What this calculator does
This tool computes the mathematical constant pi using one of four classic three-term Machin-like arctangent identities. Each identity writes pi/4 as a weighted sum of three arctangent terms of the form \(a \cdot \arctan(1/b)\), where every coefficient is an exact integer. Because each argument \(1/b\) is small, the arctangent is evaluated efficiently with the Gregory (Maclaurin) power series. This is pure mathematics and applies universally with no regional assumptions.
How to use it
Pick a formula from the dropdown: Klingenstierna (1730), Strassnitzky (1844), Gauss (1863), or Stormer (1896). Then choose the number of digits of precision. All four formulas converge to the same value of pi; they differ only in how quickly the arctangent series settles. Formulas with larger denominators (such as 239 and 515) converge faster than Strassnitzky's small denominators. Note that this build uses double-precision floating point, so the displayed accuracy is limited to roughly 15-16 significant digits regardless of the requested precision.
The formula explained
For chosen coefficients the calculator evaluates each term as term_i = a_i * atanSeries(1/b_i), where atanSeries(x) = x - x^3/3 + x^5/5 - x^7/7 + .... That is, $$\arctan x = x - \tfrac{x^3}{3} + \tfrac{x^5}{5} - \tfrac{x^7}{7} + \cdots$$ The series is summed until the next increment is smaller than the tolerance (about 10 to the negative of the digit count plus two). Finally $$\pi = 4\left(a_1\arctan\tfrac{1}{b_1} + a_2\arctan\tfrac{1}{b_2} + a_3\arctan\tfrac{1}{b_3}\right)$$ Negative coefficients simply subtract their arctangent term, and the sign is preserved exactly as tabulated.
Worked example
Using Strassnitzky's identity: \(\arctan(1/2) = 0.4636476090008061\), \(\arctan(1/5) = 0.1973955598498807\), \(\arctan(1/8) = 0.1243549945467614\). Their sum is $$0.4636476090008061 + 0.1973955598498807 + 0.1243549945467614 = 0.7853981633974482,$$ and four times that is $$4 \times 0.7853981633974482 = 3.141592653589793,$$ which matches pi to full double precision.
FAQ
Why use arctangent identities instead of a simpler series? The plain Leibniz series for pi/4 converges painfully slowly. Splitting pi/4 into arctangents of small arguments makes each series converge much faster.

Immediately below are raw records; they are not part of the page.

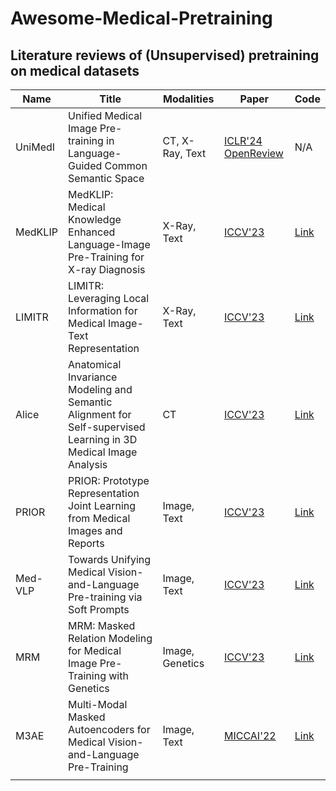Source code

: # Awesome-Medical-Pretraining
## Literature reviews of (Unsupervised) pretraining on medical datasets

| Name    | Title                                                        | Modalities      | Paper                                                        | Code                                                  |
| ------- | ------------------------------------------------------------ | --------------- | ------------------------------------------------------------ | ----------------------------------------------------- |
| UniMedI | Unified Medical Image Pre-training in Language-Guided Common Semantic Space | CT, X-Ray, Text | [ICLR'24 OpenReview](https://openreview.net/forum?id=XZGklkaOsL) | N/A                                                   |
| MedKLIP | MedKLIP: Medical Knowledge Enhanced Language-Image Pre-Training for X-ray Diagnosis | X-Ray, Text     | [ICCV'23](https://openaccess.thecvf.com/content/ICCV2023/papers/Wu_MedKLIP_Medical_Knowledge_Enhanced_Language-Image_Pre-Training_for_X-ray_Diagnosis_ICCV_2023_paper.pdf) | [Link](https://github.com/MediaBrain-SJTU/MedKLIP)    |
| LIMITR  | LIMITR: Leveraging Local Information for Medical Image-Text Representation | X-Ray, Text     | [ICCV'23](https://openaccess.thecvf.com/content/ICCV2023/papers/Dawidowicz_LIMITR_Leveraging_Local_Information_for_Medical_Image-Text_Representation_ICCV_2023_paper.pdf) | [Link](https://github.com/gefend/LIMITR)              |
| Alice   | Anatomical Invariance Modeling and Semantic Alignment for Self-supervised Learning in 3D Medical Image Analysis | CT              | [ICCV'23](https://openaccess.thecvf.com/content/ICCV2023/papers/Jiang_Anatomical_Invariance_Modeling_and_Semantic_Alignment_for_Self-supervised_Learning_in_ICCV_2023_paper.pdf) | [Link](https://github.com/alibaba-damo-academy/alice) |
| PRIOR   | PRIOR: Prototype Representation Joint Learning from Medical Images and Reports | Image, Text     | [ICCV'23](https://openaccess.thecvf.com/content/ICCV2023/papers/Cheng_PRIOR_Prototype_Representation_Joint_Learning_from_Medical_Images_and_Reports_ICCV_2023_paper.pdf) | [Link](https://github.com/QtacierP/PRIOR)             |
| Med-VLP | Towards Unifying Medical Vision-and-Language Pre-training via Soft Prompts | Image, Text     | [ICCV'23](https://arxiv.org/pdf/2302.08958.pdf)              | [Link](https://github.com/zhjohnchan/PTUnifier)       |
| MRM     | MRM: Masked Relation Modeling for Medical Image Pre-Training with Genetics | Image, Genetics | [ICCV'23](https://openaccess.thecvf.com/content/ICCV2023/papers/Yang_MRM_Masked_Relation_Modeling_for_Medical_Image_Pre-Training_with_Genetics_ICCV_2023_paper.pdf) | [Link](https://github.com/CityU-AIM-Group/MRM)        |
| M3AE    | Multi-Modal Masked Autoencoders for Medical Vision-and-Language Pre-Training | Image, Text     | [MICCAI'22](https://arxiv.org/abs/2209.07098)                | [Link](https://github.com/zhjohnchan/M3AE)            |
|         |                                                              |                 |                                                              |                                                       |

Why can't I get 50 exact digits? Standard double-precision arithmetic carries only about 15-16 significant decimal digits. A true arbitrary-precision build would use BigDecimal arithmetic to reach the larger targets.
Do all four formulas give the same answer? Yes. They are mathematically equivalent identities for pi; only their convergence speed differs.